__Exercise goal__
Find the line that contains "30-vertex graphs produced". Output it and every line after it to the end of the records, exactly as they appear.

[Information given — start]

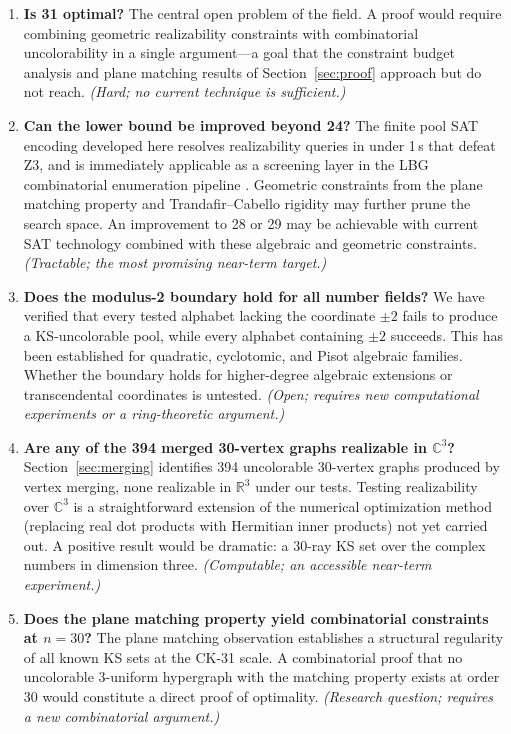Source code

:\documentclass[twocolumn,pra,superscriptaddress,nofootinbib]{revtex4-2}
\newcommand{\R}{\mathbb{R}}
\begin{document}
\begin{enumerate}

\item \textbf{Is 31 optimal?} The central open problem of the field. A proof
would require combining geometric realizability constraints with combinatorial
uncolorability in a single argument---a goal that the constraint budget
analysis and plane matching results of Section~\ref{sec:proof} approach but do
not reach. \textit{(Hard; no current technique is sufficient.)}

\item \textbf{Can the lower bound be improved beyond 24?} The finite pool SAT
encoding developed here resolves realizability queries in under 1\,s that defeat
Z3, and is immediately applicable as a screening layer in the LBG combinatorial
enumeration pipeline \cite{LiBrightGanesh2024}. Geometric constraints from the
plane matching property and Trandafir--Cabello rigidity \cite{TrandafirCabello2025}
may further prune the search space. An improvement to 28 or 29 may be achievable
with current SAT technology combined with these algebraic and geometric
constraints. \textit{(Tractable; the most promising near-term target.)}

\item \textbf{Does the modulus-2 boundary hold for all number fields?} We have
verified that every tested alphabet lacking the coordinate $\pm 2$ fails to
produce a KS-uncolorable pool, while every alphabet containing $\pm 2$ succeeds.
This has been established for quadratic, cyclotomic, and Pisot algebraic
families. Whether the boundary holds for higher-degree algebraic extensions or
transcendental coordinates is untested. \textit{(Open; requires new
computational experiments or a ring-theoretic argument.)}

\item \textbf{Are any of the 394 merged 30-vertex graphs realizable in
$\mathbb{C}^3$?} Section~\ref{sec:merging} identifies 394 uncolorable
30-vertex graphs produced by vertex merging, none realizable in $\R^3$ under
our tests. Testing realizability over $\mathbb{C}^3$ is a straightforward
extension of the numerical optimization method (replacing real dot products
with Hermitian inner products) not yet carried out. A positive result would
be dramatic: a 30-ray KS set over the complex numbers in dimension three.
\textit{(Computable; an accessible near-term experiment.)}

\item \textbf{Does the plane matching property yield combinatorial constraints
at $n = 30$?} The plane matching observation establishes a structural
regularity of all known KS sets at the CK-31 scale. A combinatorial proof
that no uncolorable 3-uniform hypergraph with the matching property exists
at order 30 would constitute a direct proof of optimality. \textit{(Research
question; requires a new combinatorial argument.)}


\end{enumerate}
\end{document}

[Information given — finish]

__Task response__
30-vertex graphs produced by vertex merging, none realizable in $\R^3$ under
our tests. Testing realizability over $\mathbb{C}^3$ is a straightforward
extension of the numerical optimization method (replacing real dot products
with Hermitian inner products) not yet carried out. A positive result would
be dramatic: a 30-ray KS set over the complex numbers in dimension three.
\textit{(Computable; an accessible near-term experiment.)}

\item \textbf{Does the plane matching property yield combinatorial constraints
at $n = 30$?} The plane matching observation establishes a structural
regularity of all known KS sets at the CK-31 scale. A combinatorial proof
that no uncolorable 3-uniform hypergraph with the matching property exists
at order 30 would constitute a direct proof of optimality. \textit{(Research
question; requires a new combinatorial argument.)}


\end{enumerate}
\end{document}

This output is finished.